--- Extracted records ---
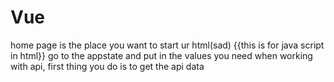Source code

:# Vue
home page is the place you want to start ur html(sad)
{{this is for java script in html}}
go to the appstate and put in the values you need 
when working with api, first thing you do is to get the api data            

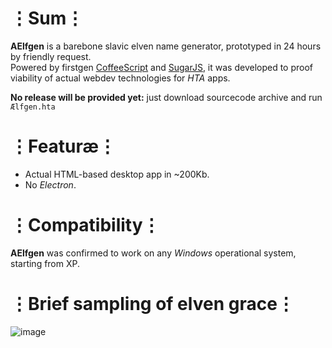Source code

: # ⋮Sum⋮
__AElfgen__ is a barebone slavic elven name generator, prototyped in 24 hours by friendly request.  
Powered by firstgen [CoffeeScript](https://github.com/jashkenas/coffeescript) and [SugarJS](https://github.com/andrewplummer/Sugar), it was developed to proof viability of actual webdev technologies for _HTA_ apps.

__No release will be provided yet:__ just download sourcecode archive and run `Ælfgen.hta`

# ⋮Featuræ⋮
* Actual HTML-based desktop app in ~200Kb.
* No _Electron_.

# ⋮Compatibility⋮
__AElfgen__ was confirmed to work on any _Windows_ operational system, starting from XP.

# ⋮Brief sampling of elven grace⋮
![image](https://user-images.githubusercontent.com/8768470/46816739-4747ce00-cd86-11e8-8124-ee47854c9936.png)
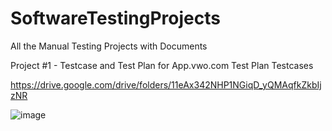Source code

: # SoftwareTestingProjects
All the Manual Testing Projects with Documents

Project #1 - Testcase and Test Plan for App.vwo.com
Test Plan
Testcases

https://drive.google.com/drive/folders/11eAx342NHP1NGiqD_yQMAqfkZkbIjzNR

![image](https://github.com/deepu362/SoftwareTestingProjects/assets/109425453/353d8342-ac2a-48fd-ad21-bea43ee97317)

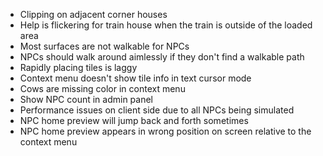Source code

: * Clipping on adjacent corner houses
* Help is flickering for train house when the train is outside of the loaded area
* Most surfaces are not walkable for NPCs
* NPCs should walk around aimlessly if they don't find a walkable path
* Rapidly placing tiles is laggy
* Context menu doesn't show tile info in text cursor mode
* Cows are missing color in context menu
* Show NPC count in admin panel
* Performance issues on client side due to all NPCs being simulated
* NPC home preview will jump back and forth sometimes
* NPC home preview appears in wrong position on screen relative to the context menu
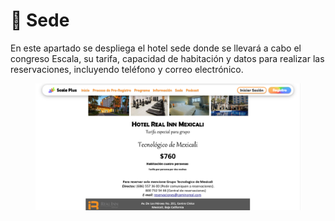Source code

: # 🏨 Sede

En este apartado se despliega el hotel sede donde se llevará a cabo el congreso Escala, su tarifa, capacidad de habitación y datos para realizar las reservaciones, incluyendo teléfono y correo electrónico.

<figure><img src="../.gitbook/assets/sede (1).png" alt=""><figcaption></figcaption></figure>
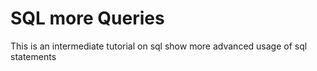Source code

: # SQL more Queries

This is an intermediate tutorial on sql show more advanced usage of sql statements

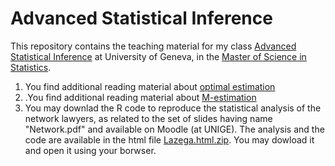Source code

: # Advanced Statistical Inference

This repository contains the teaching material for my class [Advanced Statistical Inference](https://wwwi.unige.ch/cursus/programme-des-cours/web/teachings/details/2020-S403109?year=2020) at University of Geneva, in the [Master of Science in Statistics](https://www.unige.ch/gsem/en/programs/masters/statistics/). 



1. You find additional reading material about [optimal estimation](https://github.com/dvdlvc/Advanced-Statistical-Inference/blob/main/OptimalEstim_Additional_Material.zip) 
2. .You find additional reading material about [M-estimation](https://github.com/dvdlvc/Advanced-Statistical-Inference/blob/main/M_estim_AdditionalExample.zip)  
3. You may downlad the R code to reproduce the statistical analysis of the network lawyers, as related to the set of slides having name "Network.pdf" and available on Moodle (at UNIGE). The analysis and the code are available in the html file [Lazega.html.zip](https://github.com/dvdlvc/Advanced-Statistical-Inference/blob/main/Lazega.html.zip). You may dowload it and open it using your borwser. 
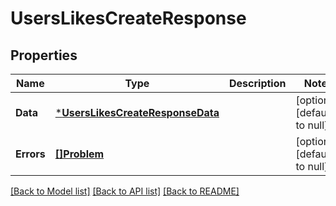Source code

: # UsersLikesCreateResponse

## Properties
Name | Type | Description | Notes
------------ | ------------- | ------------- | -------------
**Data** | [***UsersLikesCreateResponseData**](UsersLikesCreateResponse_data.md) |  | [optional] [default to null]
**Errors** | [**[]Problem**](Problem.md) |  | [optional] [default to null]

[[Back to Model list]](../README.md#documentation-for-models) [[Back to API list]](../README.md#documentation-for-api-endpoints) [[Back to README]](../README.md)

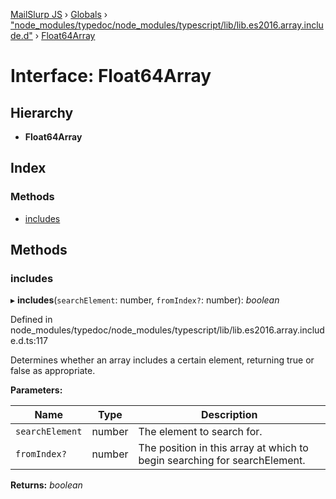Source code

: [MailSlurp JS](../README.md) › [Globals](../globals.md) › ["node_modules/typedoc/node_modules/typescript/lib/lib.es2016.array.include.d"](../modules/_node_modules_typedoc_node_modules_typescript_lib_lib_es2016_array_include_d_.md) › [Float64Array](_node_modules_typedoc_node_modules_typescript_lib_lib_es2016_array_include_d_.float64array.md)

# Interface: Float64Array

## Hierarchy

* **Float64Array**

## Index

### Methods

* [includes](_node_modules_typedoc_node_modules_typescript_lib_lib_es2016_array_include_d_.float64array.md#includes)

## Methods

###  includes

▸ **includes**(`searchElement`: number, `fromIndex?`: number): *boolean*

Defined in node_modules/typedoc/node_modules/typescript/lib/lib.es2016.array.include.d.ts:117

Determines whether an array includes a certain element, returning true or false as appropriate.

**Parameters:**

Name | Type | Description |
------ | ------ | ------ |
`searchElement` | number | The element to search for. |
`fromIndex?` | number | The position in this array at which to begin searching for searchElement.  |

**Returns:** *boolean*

--- PROMPT ---
Check each line in the records above for the word "estimation". Return those that have it.

--- PROBLEM SOLUTION ---
1. You find additional reading material about [optimal estimation](https://github.com/dvdlvc/Advanced-Statistical-Inference/blob/main/OptimalEstim_Additional_Material.zip) 
2. .You find additional reading material about [M-estimation](https://github.com/dvdlvc/Advanced-Statistical-Inference/blob/main/M_estim_AdditionalExample.zip)  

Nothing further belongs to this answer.